Kalumbila Minerals Limited (KML), a First Quantum Minerals (FQM) subsidiary, has issued 23 letters of separation to its expatriate employees in response to the hiked 2019 mining fiscal regime.

KML Public Relations Coordinator Mirriam Harmon stated that the mining firm, which operates the Sentinel Copper Mine in Kalumbila District, has so far issued letters of separation to 23 of its expatriates, making them redundant.

She, however, mentioned that local workers have not been issued with any redundancy letters yet.

The job cuts are part of the FQM’s massive staff downsizing of around 2,500 local and foreign employees expected to be completed by the end of the first quarter of this year.

This follows implementation of the 2019 mining fiscal regime by government effective January 1, 2019, which sees an increase in mineral royalty rates by 1.5 percentage points at all levels of the sliding scale.

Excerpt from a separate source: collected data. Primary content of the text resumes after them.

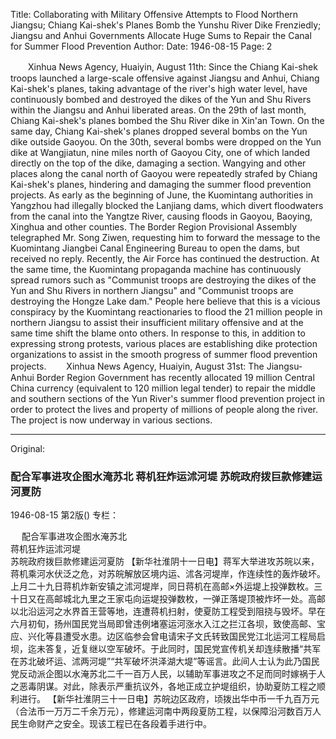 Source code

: Title: Collaborating with Military Offensive Attempts to Flood Northern Jiangsu; Chiang Kai-shek's Planes Bomb the Yunshu River Dike Frenziedly; Jiangsu and Anhui Governments Allocate Huge Sums to Repair the Canal for Summer Flood Prevention
Author:
Date: 1946-08-15
Page: 2

　　Xinhua News Agency, Huaiyin, August 11th: Since the Chiang Kai-shek troops launched a large-scale offensive against Jiangsu and Anhui, Chiang Kai-shek's planes, taking advantage of the river's high water level, have continuously bombed and destroyed the dikes of the Yun and Shu Rivers within the Jiangsu and Anhui liberated areas. On the 29th of last month, Chiang Kai-shek's planes bombed the Shu River dike in Xin'an Town. On the same day, Chiang Kai-shek's planes dropped several bombs on the Yun dike outside Gaoyou. On the 30th, several bombs were dropped on the Yun dike at Wangjiatun, nine miles north of Gaoyou City, one of which landed directly on the top of the dike, damaging a section. Wangying and other places along the canal north of Gaoyou were repeatedly strafed by Chiang Kai-shek's planes, hindering and damaging the summer flood prevention projects. As early as the beginning of June, the Kuomintang authorities in Yangzhou had illegally blocked the Lanjiang dams, which divert floodwaters from the canal into the Yangtze River, causing floods in Gaoyou, Baoying, Xinghua and other counties. The Border Region Provisional Assembly telegraphed Mr. Song Ziwen, requesting him to forward the message to the Kuomintang Jiangbei Canal Engineering Bureau to open the dams, but received no reply. Recently, the Air Force has continued the destruction. At the same time, the Kuomintang propaganda machine has continuously spread rumors such as "Communist troops are destroying the dikes of the Yun and Shu Rivers in northern Jiangsu" and "Communist troops are destroying the Hongze Lake dam." People here believe that this is a vicious conspiracy by the Kuomintang reactionaries to flood the 21 million people in northern Jiangsu to assist their insufficient military offensive and at the same time shift the blame onto others. In response to this, in addition to expressing strong protests, various places are establishing dike protection organizations to assist in the smooth progress of summer flood prevention projects.
　　Xinhua News Agency, Huaiyin, August 31st: The Jiangsu-Anhui Border Region Government has recently allocated 19 million Central China currency (equivalent to 120 million legal tender) to repair the middle and southern sections of the Yun River's summer flood prevention project in order to protect the lives and property of millions of people along the river. The project is now underway in various sections.



<hr /> 

Original: 


### 配合军事进攻企图水淹苏北  蒋机狂炸运沭河堤  苏皖政府拨巨款修建运河夏防

1946-08-15
第2版()
专栏：

　  配合军事进攻企图水淹苏北            
    蒋机狂炸运沭河堤     
    苏皖政府拨巨款修建运河夏防
    【新华社淮阴十一日电】蒋军大举进攻苏皖以来，蒋机乘河水伏泛之危，对苏皖解放区境内运、沭各河堤岸，作连续性的轰炸破坏。上月二十九日蒋机炸新安镇之沭河堤岸，同日蒋机在高邮×外运堤上投弹数枚。三十日又在高邮城北九里之王家屯向运堤投弹数枚，一弹正落堤顶被炸坏一处。高邮以北沿运河之水界首王营等地，连遭蒋机扫射，使夏防工程受到阻挠与毁坏。早在六月初旬，扬州国民党当局即曾违例堵塞运河涨水入江之拦江各坝，致使高邮、宝应、兴化等县遭受水患。边区临参会曾电请宋子文氏转致国民党江北运河工程局启坝，迄未答复，近复继以空军破坏。于此同时，国民党宣传机关却连续散播“共军在苏北破坏运、沭两河堤”“共军破坏洪泽湖大堤”等谣言。此间人士认为此乃国民党反动派企图以水淹苏北二千一百万人民，以辅助军事进攻之不足而同时嫁祸于人之恶毒阴谋。对此，除表示严重抗议外，各地正成立护堤组织，协助夏防工程之顺利进行。
    【新华社淮阴三十一日电】苏皖边区政府，顷拨出华中币一千九百万元（合法币一万万二千余万元），修建运河南中两段夏防工程，以保障沿河数百万人民生命财产之安全。现该工程已在各段着手进行中。
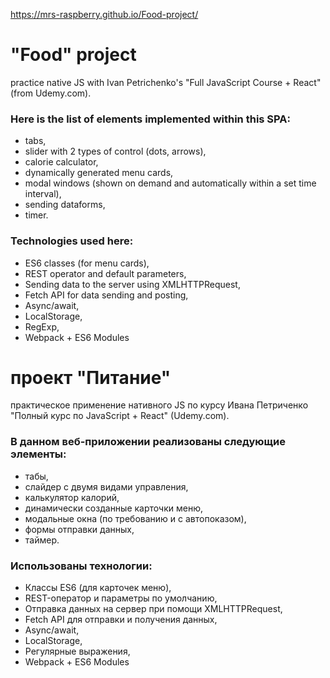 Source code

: https://mrs-raspberry.github.io/Food-project/ 

# "Food" project
practice native JS with Ivan Petrichenko's "Full JavaScript Course + React" (from Udemy.com).

### Here is the list of elements implemented within this SPA:
* tabs,
* slider with 2 types of control (dots, arrows),
* calorie calculator,
* dynamically generated menu cards,
* modal windows (shown on demand and automatically within a set time interval),
* sending dataforms,
* timer.

### Technologies used here:
* ES6 classes (for menu cards),
* REST operator and default parameters,
* Sending data to the server using XMLHTTPRequest,
* Fetch API for data sending and posting,
* Async/await,
* LocalStorage,
* RegExp,
* Webpack + ES6 Modules


# проект "Питание"
практическое применение нативного JS по курсу Ивана Петриченко "Полный курс по JavaScript + React" (Udemy.com).

### В данном веб-приложении реализованы следующие элементы:
* табы,
* слайдер с двумя видами управления,
* калькулятор калорий,
* динамически созданные карточки меню,
* модальные окна (по требованию и с автопоказом),
* формы отправки данных,
* таймер.

### Использованы технологии:
* Классы ES6 (для карточек меню),
* REST-оператор и параметры по умолчанию,
* Отправка данных на сервер при помощи XMLHTTPRequest,
* Fetch API для отправки и получения данных,
* Async/await,
* LocalStorage,
* Регулярные выражения, 
* Webpack + ES6 Modules
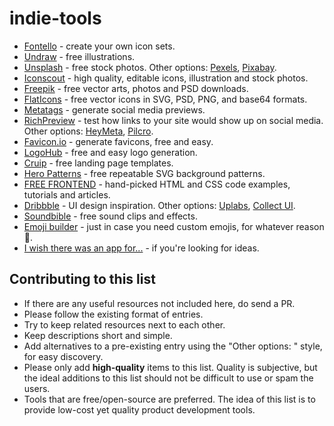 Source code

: # indie-tools

- [Fontello](http://fontello.com) - create your own icon sets.
- [Undraw](https://undraw.co) - free illustrations.
- [Unsplash](https://unsplash.com) - free stock photos. Other options: [Pexels](https://www.pexels.com), [Pixabay](https://pixabay.com).
- [Iconscout](https://iconscout.com) - high quality, editable icons, illustration and stock photos.
- [Freepik](https://freepik.com) - free vector arts, photos and PSD downloads.
- [FlatIcons](https://flaticon.com) - free vector icons in SVG, PSD, PNG, and base64 formats.
- [Metatags](https://metatags.io/) - generate social media previews.
- [RichPreview](https://richpreview.com) - test how links to your site would show up on social media. Other options: [HeyMeta](https://www.heymeta.com/), [Pilcro](https://social.pilcro.com/).
- [Favicon.io](https://favicon.io/) - generate favicons, free and easy.
- [LogoHub](https://logohub.io) - free and easy logo generation.
- [Cruip](http://cruip.com) - free landing page templates.
- [Hero Patterns](https://www.heropatterns.com/) - free repeatable SVG background patterns.
- [FREE FRONTEND](https://freefrontend.com/) - hand-picked HTML and CSS code examples, tutorials and articles.
- [Dribbble](https://dribbble.com/) - UI design inspiration. Other options: [Uplabs](https://www.uplabs.com/), [Collect UI](http://collectui.com/).
- [Soundbible](http://soundbible.com/) - free sound clips and effects.
- [Emoji builder](http://phlntn.com/emojibuilder/) - just in case you need custom emojis, for whatever reason :eyes:.
- [I wish there was an app for...](https://iwishtherewasanappfor.com) - if you're looking for ideas.


## Contributing to this list
- If there are any useful resources not included here, do send a PR.
- Please follow the existing format of entries.
- Try to keep related resources next to each other.
- Keep descriptions short and simple.
- Add alternatives to a pre-existing entry using the "Other options: " style, for easy discovery.
- Please only add **high-quality** items to this list. Quality is subjective, but the ideal additions to this list should not be difficult to use or spam the users.
- Tools that are free/open-source are preferred. The idea of this list is to provide low-cost yet quality product development tools.

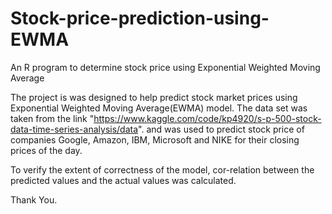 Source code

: # Stock-price-prediction-using-EWMA
An R program to determine stock price using Exponential Weighted Moving Average

The project is was designed to help predict stock market prices using Exponential Weighted Moving Average(EWMA) model. The data set was taken from the link "https://www.kaggle.com/code/kp4920/s-p-500-stock-data-time-series-analysis/data".
and was used to predict stock price of companies Google, Amazon, IBM, Microsoft and NIKE for their closing prices of the day.

To verify the extent of correctness of the model, cor-relation between the predicted values and the actual values was calculated.

Thank You.
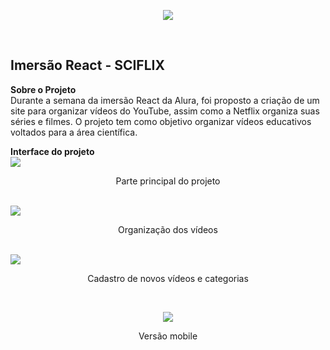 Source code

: 
<p align="center">
  <img  src="https://user-images.githubusercontent.com/62821027/89356447-2f94b480-d694-11ea-90cb-2868ff812160.png">
</p>

<br>
  <h2> Imersão React - SCIFLIX</h2>

**Sobre o Projeto**<br>
Durante a semana da imersão React da Alura, foi proposto a criação de um site para organizar vídeos do YouTube, assim como a Netflix organiza suas séries e filmes. O projeto tem como objetivo organizar vídeos educativos voltados para a área científica.

**Interface do projeto** <br>
 <img  src="https://user-images.githubusercontent.com/62821027/89357547-33760600-d697-11ea-877d-b093a85c407e.png">
 <p align="center">Parte principal do projeto</p> <br>
  <img  src="https://user-images.githubusercontent.com/62821027/89357645-733ced80-d697-11ea-946c-3530daef203a.png">
  <p align="center">Organização dos vídeos</p> <br>
 <img  src="https://user-images.githubusercontent.com/62821027/89358248-3671f600-d699-11ea-99b3-1c37264fce22.png">
 <p align="center">Cadastro de novos vídeos e categorias</p> <br>
 <p align="center">
  <img  src="https://user-images.githubusercontent.com/62821027/89358947-09264780-d69b-11ea-9f89-30e1c085952a.png">
</p>
 <p align="center">Versão mobile</p> <br>
 
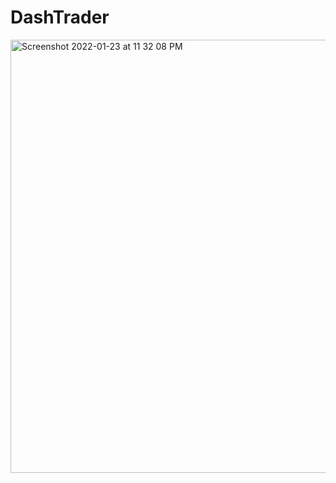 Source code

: # DashTrader
<img width="693" alt="Screenshot 2022-01-23 at 11 32 08 PM" src="https://user-images.githubusercontent.com/52197061/150686079-19d88651-bce0-415c-961f-c924c5aaa6df.png">
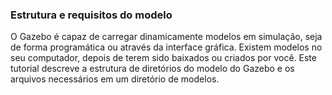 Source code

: ### Estrutura e requisitos do modelo
O Gazebo é capaz de carregar dinamicamente modelos em simulação, seja de forma programática ou através da interface gráfica. Existem modelos no seu computador, depois de terem sido baixados ou criados por você. Este tutorial descreve a estrutura de diretórios do modelo do Gazebo e os arquivos necessários em um diretório de modelos.
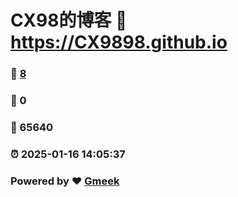 # CX98的博客 :link: https://CX9898.github.io 
### :page_facing_up: [8](https://CX9898.github.io/tag.html) 
### :speech_balloon: 0 
### :hibiscus: 65640 
### :alarm_clock: 2025-01-16 14:05:37 
### Powered by :heart: [Gmeek](https://github.com/Meekdai/Gmeek)
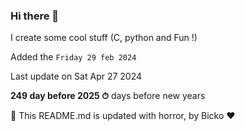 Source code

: ### Hi there 👋

I create some cool stuff (C, python and Fun !)

Added the `Friday 29 feb 2024`

Last update on Sat Apr 27 2024

**249 day before 2025 ⏱** days before new years

🤖 This README.md is updated with horror, by Bicko ❤️

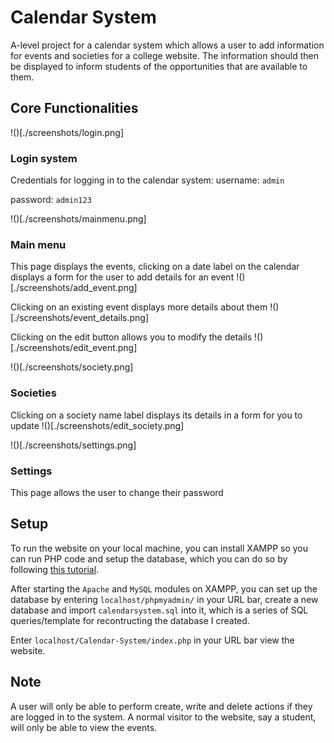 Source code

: # Calendar System
A-level project for a calendar system which allows a user to add information for events and societies for a college website. 
The information should then be displayed to inform students of the opportunities that are available to them.

## Core Functionalities

!()[./screenshots/login.png]
### Login system
Credentials for logging in to the calendar system:
username: `admin`

password: `admin123`

!()[./screenshots/mainmenu.png]
### Main menu
This page displays the events, clicking on a date label on the calendar displays 
a form for the user to add details for an event
!()[./screenshots/add_event.png]

Clicking on an existing event displays more details about them
!()[./screenshots/event_details.png]

Clicking on the edit button allows you to modify the details
!()[./screenshots/edit_event.png]

!()[./screenshots/society.png]
### Societies
Clicking on a society name label displays its details in a form for you to update
!()[./screenshots/edit_society.png]

!()[./screenshots/settings.png]
### Settings
This page allows the user to change their password

## Setup
To run the website on your local machine, you can install XAMPP so you can run PHP code and setup the database, 
which you can do so by following [this tutorial](https://youtu.be/XBj_le81sAc?t=382).

After starting the `Apache` and `MySQL` modules on XAMPP, you can set up the database by entering `localhost/phpmyadmin/` in your URL bar, 
create a new database and import `calendarsystem.sql` into it, which is a series of SQL queries/template for recontructing the database I created.

Enter `localhost/Calendar-System/index.php` in your URL bar view the website.

## Note
A user will only be able to perform create, write and delete actions if they are logged in to the system. 
A normal visitor to the website, say a student, will only be able to view the events. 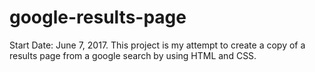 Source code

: # google-results-page

Start Date: June 7, 2017.
This project is my attempt to create a copy of a results page from a google search by using HTML and CSS.
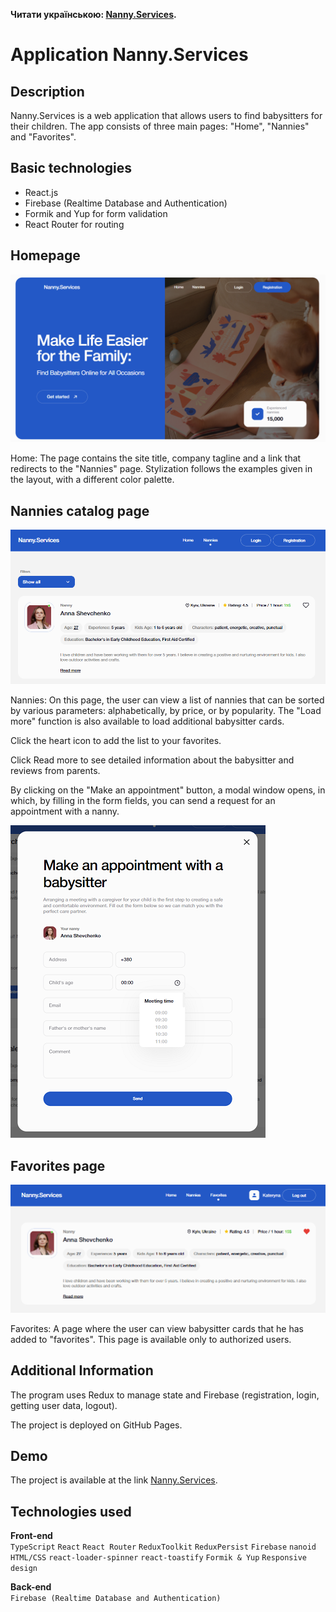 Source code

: **Читати українською: [Nanny.Services](README_ua.md).**<br />

# Application Nanny.Services

## Description

Nanny.Services is a web application that allows users to find babysitters for their children. The app consists of three main pages: "Home", "Nannies" and "Favorites".

## Basic technologies

- React.js
- Firebase (Realtime Database and Authentication)
- Formik and Yup for form validation
- React Router for routing

## Homepage

![Home page screenshot](./src/img/home.png)

Home: The page contains the site title, company tagline and a link that redirects to the "Nannies" page. Stylization follows the examples given in the layout, with a different color palette.

## Nannies catalog page

![Catalog page screenshot](./src/img/nannies.png)

Nannies: On this page, the user can view a list of nannies that can be sorted by various parameters: alphabetically, by price, or by popularity. The "Load more" function is also available to load additional babysitter cards.

Click the heart icon to add the list to your favorites.

Click Read more to see detailed information about the babysitter and reviews from parents.

By clicking on the "Make an appointment" button, a modal window opens, in which, by filling in the form fields, you can send a request for an appointment with a nanny.

![Catalog page screenshot](./src/img/form.png)

## Favorites page

![Catalog page screenshot](./src/img/favorite.png)

Favorites: A page where the user can view babysitter cards that he has added to "favorites".
This page is available only to authorized users.

## Additional Information

The program uses Redux to manage state and Firebase (registration, login, getting user data, logout).

The project is deployed on GitHub Pages.

## Demo

The project is available at the link [Nanny.Services](https://katerynabachkalo.github.io/nanny-services/).

## Technologies used

**Front-end**<br />
`TypeScript` `React` `React Router` `ReduxToolkit` `ReduxPersist` `Firebase` `nanoid` `HTML/CSS` `react-loader-spinner` `react-toastify` `Formik & Yup` `Responsive design`

**Back-end**<br />
`Firebase (Realtime Database and Authentication)`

Government has, among other key measures, rolled out import duties of five per cent on copper and cobalt, while equally introduced an export duty on precious metals including gold, precious stones and gemstones at the rate of 15 per cent from January 1, 2019.

“The current and correct number is 23 expatriate members of staff have received redundancy letters. No letters have been issued to local staff yet,” stated Harmon responding to a press query, Friday.

Last month, FQM, the Canadian miner, which also runs Kansanshi Mining Plc in Solwezi, stated that the hiked tax rates triggered a “difficult and sad decision” to make lay-offs.

On January 2, FQM director of operations Matt Pascal, who ended his management role with FQM in Zambia, also explained in a lengthy statement that the decision to lay-off some of its staff was to ensure the mining company was not taxed to death.